Identification of the many, often very similar, Solanum species frequently relies heavily on features of hairs and spines. Some species are heavily spiny but most lack spines. Hairs can be simple or branched in various ways, long or short, crowded, disperse, or completely absent. Our plant's leaf undersurfaces were fairly densely short-hairy. The picture at the right shows many branched hairs, looking like tiny, white clumps, with simple hairs dispersed among them.

SOLANUM ALIGERUM and/or SOLANUM PUBIGERUM, trunk bases

The bush was branched at its base; the bark gray and warty.

It can be hard to identify Solanum plants to species level, and that was the case with our streamside plant. Currently, the GBIF database recognizes 1,788 Solanum species occurring nearly worldwide. For our highland region of central Mexico, the 2010 digital edition entitled Flora fanerogámica del Valle de México, by Graciela and Jerzy Rzedowski, documents over 25 species.

Using that study, and particularly noting that our woody bush's leaves were not divided or lobed, that the plant wasn't spiny, calyx lobes were broadly and sometimes irregularly triangular, and that the leaves were generally short-hairy, our plant was identified as Solanum cervantesii. However, it got more complicated than that.

First, the authors noted that another similar species, Solanum aligerum, had been noted from the region, but that "apparently" our plants were not that. The "apparently" was noted, and wondered about. Second, the name Solanum cervantesii, according Kew's current Plants of the World Online database, has been designated as a synonym of Solanum pubigerum. Thus, so far in our understanding, our plant is Solanum pubigerum, but we're still wondering about Solanum aligerum. Both species occur in central Mexico.

To compare the two species, I made the following chart, using details mentioned in different publications:

S. aligerum S. pubigerum
fruits black or dark green fruits red
stems winged with ridges stems not winged
leaf undersurfaces with branched hairs concentrated in vein axils leaf undersurfaces with simple hairs along the midveins and blade edges

Our plant's fruits are black like those of S. aligerum, but our plant's stems are wingless, like S. pubigerum. The structure and distribution of hairs on our plant's leaf undersurfaces are unlike those described for either species.

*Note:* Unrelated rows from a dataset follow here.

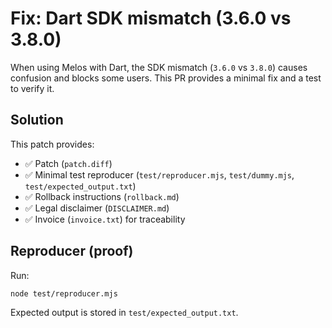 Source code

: # Fix: Dart SDK mismatch (3.6.0 vs 3.8.0)

When using Melos with Dart, the SDK mismatch (`3.6.0` vs `3.8.0`) causes confusion and blocks some users. This PR provides a minimal fix and a test to verify it.

## Solution
This patch provides:
- ✅ Patch (`patch.diff`)
- ✅ Minimal test reproducer (`test/reproducer.mjs`, `test/dummy.mjs`, `test/expected_output.txt`)
- ✅ Rollback instructions (`rollback.md`)
- ✅ Legal disclaimer (`DISCLAIMER.md`)
- ✅ Invoice (`invoice.txt`) for traceability

## Reproducer (proof)
Run:
```bash
node test/reproducer.mjs
```

Expected output is stored in `test/expected_output.txt`.
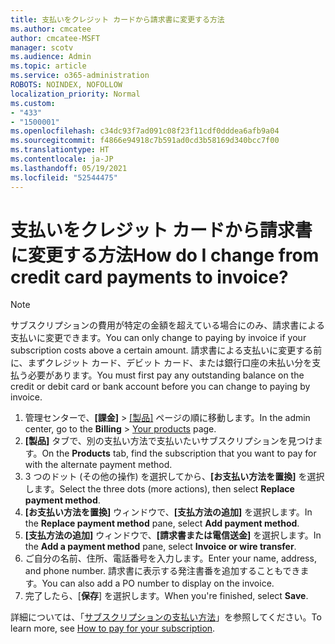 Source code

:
 ```yaml
---
title: 支払いをクレジット カードから請求書に変更する方法
ms.author: cmcatee
author: cmcatee-MSFT
manager: scotv
ms.audience: Admin
ms.topic: article
ms.service: o365-administration
ROBOTS: NOINDEX, NOFOLLOW
localization_priority: Normal
ms.custom:
- "433"
- "1500001"
ms.openlocfilehash: c34dc93f7ad091c08f23f11cdf0dddea6afb9a04
ms.sourcegitcommit: f4866e94918c7b591ad0cd3b58169d340bcc7f00
ms.translationtype: HT
ms.contentlocale: ja-JP
ms.lasthandoff: 05/19/2021
ms.locfileid: "52544475"
---
```

# <a name="how-do-i-change-from-credit-card-payments-to-invoice"></a><span data-ttu-id="0af3c-102">支払いをクレジット カードから請求書に変更する方法</span><span class="sxs-lookup"><span data-stu-id="0af3c-102">How do I change from credit card payments to invoice?</span></span>

> [!NOTE]
> <span data-ttu-id="0af3c-103">サブスクリプションの費用が特定の金額を超えている場合にのみ、請求書による支払いに変更できます。</span><span class="sxs-lookup"><span data-stu-id="0af3c-103">You can only change to paying by invoice if your subscription costs above a certain amount.</span></span> <span data-ttu-id="0af3c-104">請求書による支払いに変更する前に、まずクレジット カード、デビット カード、または銀行口座の未払い分を支払う必要があります。</span><span class="sxs-lookup"><span data-stu-id="0af3c-104">You must first pay any outstanding balance on the credit or debit card or bank account before you can change to paying by invoice.</span></span>

1. <span data-ttu-id="0af3c-105">管理センターで、**[課金]** > [[製品]](https://go.microsoft.com/fwlink/p/?linkid=842054) ページの順に移動します。</span><span class="sxs-lookup"><span data-stu-id="0af3c-105">In the admin center, go to the **Billing** > [Your products](https://go.microsoft.com/fwlink/p/?linkid=842054) page.</span></span>
2. <span data-ttu-id="0af3c-106">**[製品]** タブで、別の支払い方法で支払いたいサブスクリプションを見つけます。</span><span class="sxs-lookup"><span data-stu-id="0af3c-106">On the **Products** tab, find the subscription that you want to pay for with the alternate payment method.</span></span>
3. <span data-ttu-id="0af3c-107">3 つのドット (その他の操作) を選択してから、**[お支払い方法を置換]** を選択します。</span><span class="sxs-lookup"><span data-stu-id="0af3c-107">Select the three dots (more actions), then select **Replace payment method**.</span></span>
4. <span data-ttu-id="0af3c-108">**[お支払い方法を置換]** ウィンドウで、**[支払方法の追加]** を選択します。</span><span class="sxs-lookup"><span data-stu-id="0af3c-108">In the **Replace payment method** pane, select **Add payment method**.</span></span>
5. <span data-ttu-id="0af3c-109">**[支払方法の追加]** ウィンドウで、**[請求書または電信送金]** を選択します。</span><span class="sxs-lookup"><span data-stu-id="0af3c-109">In the **Add a payment method** pane, select **Invoice or wire transfer**.</span></span>
6. <span data-ttu-id="0af3c-110">ご自分の名前、住所、電話番号を入力します。</span><span class="sxs-lookup"><span data-stu-id="0af3c-110">Enter your name, address, and phone number.</span></span> <span data-ttu-id="0af3c-111">請求書に表示する発注書番を追加することもできます。</span><span class="sxs-lookup"><span data-stu-id="0af3c-111">You can also add a PO number to display on the invoice.</span></span>
7. <span data-ttu-id="0af3c-112">完了したら、[**保存**] を選択します。</span><span class="sxs-lookup"><span data-stu-id="0af3c-112">When you're finished, select **Save**.</span></span>

<span data-ttu-id="0af3c-113">詳細については、「[サブスクリプションの支払い方法](/microsoft-365/commerce/billing-and-payments/pay-for-your-subscription)」を参照してください。</span><span class="sxs-lookup"><span data-stu-id="0af3c-113">To learn more, see [How to pay for your subscription](/microsoft-365/commerce/billing-and-payments/pay-for-your-subscription).</span></span> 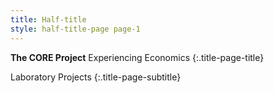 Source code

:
 ```yaml
---
title: Half-title
style: half-title-page page-1
---
```


**The CORE Project** Experiencing Economics
{:.title-page-title}

Laboratory Projects
{:.title-page-subtitle}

In the 2013 study by Sandra Knapp entitled "A revision of the Dulcamaroid Clade of Solanum L. (Solanaceae)," it's recognized that "... Solanum aligerum is extremely similar to Solanum pubigerum, with which it broadly overlaps in central Mexico and Central America." However, it's said, there are differences in calyx lobe shape between the two species, but "this can be difficult to see." Also, the stems of S. aligerum are not always winged.

This vagueness about details used to distinguish the species, and the two species occupying much the same distribution area -- though the authorities are in conflict over South American populations -- my impression is that the two species most likely are intergrading forms of the same taxon. Moreover, here in central Mexico -- Mexico being the center of diversification of Solanum -- our plant is just one expression of that evolving complex.

However, technically, as it stands -- at least until someone does the genetic sequencing -- two species are recognized. And our plant most likely is both of them.